Every thing should be got ready for feeding before the physician arrives. Upon a tray should be all the feeding apparatus—the food and medicine, several spoons, and cups, and a pitcher. Near at hand should be plenty of water, soap, and towels, and a tin basin. It is very provoking to have to wait for many things to be brought after the patient has been got ready.
Many patients are easily fed. Some like it, but some violently and furiously resist. Such patients should be restrained to a chair fixed to the floor, and the more securely this is done the more easily can they be fed, and with less fatigue and danger of their being injured.
The patient’s clothing should be well protected from being soiled, by towels about the neck, and a basin should always be held under the chin to catch falling liquids and any thing vomited. The holding the head and wedge is an important matter, and is some thing that belongs to the attendant to do. The attendant stands behind the patient, and holds the chin by the right hand, and with the left firmly grasps the wedge, which is inserted straight into the mouth, between the back teeth, about two or three inches. The wedge should be grasped with the palm upwards, and the little finger and side of the hand should be pressed firmly against the chin. If held in this way there is little danger that in violent struggles, the wedge can be suddenly driven backward and wound and tear the soft parts of the mouth. If the throat fills with fluid, the attendant who holds the head should bend it far forward, that it may, if possible, run out of the mouth.

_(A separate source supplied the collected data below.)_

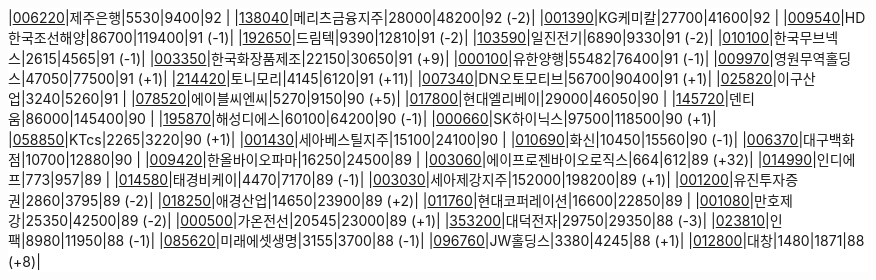 |[006220](https://finance.daum.net/quotes/A006220)|제주은행|5530|9400|92 |
|[138040](https://finance.daum.net/quotes/A138040)|메리츠금융지주|28000|48200|92 (-2)|
|[001390](https://finance.daum.net/quotes/A001390)|KG케미칼|27700|41600|92 |
|[009540](https://finance.daum.net/quotes/A009540)|HD한국조선해양|86700|119400|91 (-1)|
|[192650](https://finance.daum.net/quotes/A192650)|드림텍|9390|12810|91 (-2)|
|[103590](https://finance.daum.net/quotes/A103590)|일진전기|6890|9330|91 (-2)|
|[010100](https://finance.daum.net/quotes/A010100)|한국무브넥스|2615|4565|91 (-1)|
|[003350](https://finance.daum.net/quotes/A003350)|한국화장품제조|22150|30650|91 (+9)|
|[000100](https://finance.daum.net/quotes/A000100)|유한양행|55482|76400|91 (-1)|
|[009970](https://finance.daum.net/quotes/A009970)|영원무역홀딩스|47050|77500|91 (+1)|
|[214420](https://finance.daum.net/quotes/A214420)|토니모리|4145|6120|91 (+11)|
|[007340](https://finance.daum.net/quotes/A007340)|DN오토모티브|56700|90400|91 (+1)|
|[025820](https://finance.daum.net/quotes/A025820)|이구산업|3240|5260|91 |
|[078520](https://finance.daum.net/quotes/A078520)|에이블씨엔씨|5270|9150|90 (+5)|
|[017800](https://finance.daum.net/quotes/A017800)|현대엘리베이|29000|46050|90 |
|[145720](https://finance.daum.net/quotes/A145720)|덴티움|86000|145400|90 |
|[195870](https://finance.daum.net/quotes/A195870)|해성디에스|60100|64200|90 (-1)|
|[000660](https://finance.daum.net/quotes/A000660)|SK하이닉스|97500|118500|90 (+1)|
|[058850](https://finance.daum.net/quotes/A058850)|KTcs|2265|3220|90 (+1)|
|[001430](https://finance.daum.net/quotes/A001430)|세아베스틸지주|15100|24100|90 |
|[010690](https://finance.daum.net/quotes/A010690)|화신|10450|15560|90 (-1)|
|[006370](https://finance.daum.net/quotes/A006370)|대구백화점|10700|12880|90 |
|[009420](https://finance.daum.net/quotes/A009420)|한올바이오파마|16250|24500|89 |
|[003060](https://finance.daum.net/quotes/A003060)|에이프로젠바이오로직스|664|612|89 (+32)|
|[014990](https://finance.daum.net/quotes/A014990)|인디에프|773|957|89 |
|[014580](https://finance.daum.net/quotes/A014580)|태경비케이|4470|7170|89 (-1)|
|[003030](https://finance.daum.net/quotes/A003030)|세아제강지주|152000|198200|89 (+1)|
|[001200](https://finance.daum.net/quotes/A001200)|유진투자증권|2860|3795|89 (-2)|
|[018250](https://finance.daum.net/quotes/A018250)|애경산업|14650|23900|89 (+2)|
|[011760](https://finance.daum.net/quotes/A011760)|현대코퍼레이션|16600|22850|89 |
|[001080](https://finance.daum.net/quotes/A001080)|만호제강|25350|42500|89 (-2)|
|[000500](https://finance.daum.net/quotes/A000500)|가온전선|20545|23000|89 (+1)|
|[353200](https://finance.daum.net/quotes/A353200)|대덕전자|29750|29350|88 (-3)|
|[023810](https://finance.daum.net/quotes/A023810)|인팩|8980|11950|88 (-1)|
|[085620](https://finance.daum.net/quotes/A085620)|미래에셋생명|3155|3700|88 (-1)|
|[096760](https://finance.daum.net/quotes/A096760)|JW홀딩스|3380|4245|88 (+1)|
|[012800](https://finance.daum.net/quotes/A012800)|대창|1480|1871|88 (+8)|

After feeding, patients’ faces should be washed. They should be watched for some time to see that they do not vomit, or, as is often the case, that they do not make themselves vomit.
There is no special difference in caring for a patient fed with a nasal tube, except that the wedge is not used.
If attendants are allowed to feed, they must remember all the dangers, and guard against them. In introducing the tube, the forefinger of the right hand is to be introduced at the same time, and, as the tube passes over the tongue it is to be turned downward by the finger and gently pushed into the œsophagus. If there seem to be unusual difficulty in so doing, severe and unusual struggling, or the slightest symptom of danger, cease the effort to feed, and report to the physician.
Of course no attendant would undertake to feed any patient unless ordered to do so by the physician, which order would be given, if at all, only after careful training and in cases easily fed.
Nutritive Enemata.—It is often necessary to feed patients by the rectum. This is done by injecting food, to the amount of four or six ounces. Care should be used to inject no air. The nozzle of the syringe well oiled is to be gently introduced, and the fluid slowly forced into the bowel. The patient should lie on the left side, near the edge of the bed, with the knees well drawn up. If the patient resist, he must be placed upon the back, the legs separated and firmly held. This may require four or six attendants, but enough should always be at hand to thoroughly and easily overcome the patient. Before giving the first injection of food the bowels should be moved by an injection of soap and water. Sometimes the injected food escapes from the rectum. The patient should be watched to see if this happens. In such a case a long tube can be introduced into the rectum, about four or six inches, and the food injected through it. The tube should be well oiled, and introduced slowly and with gentle force.
Patients often thrive upon this way of feeding. The character of the food will be ordered by the physician.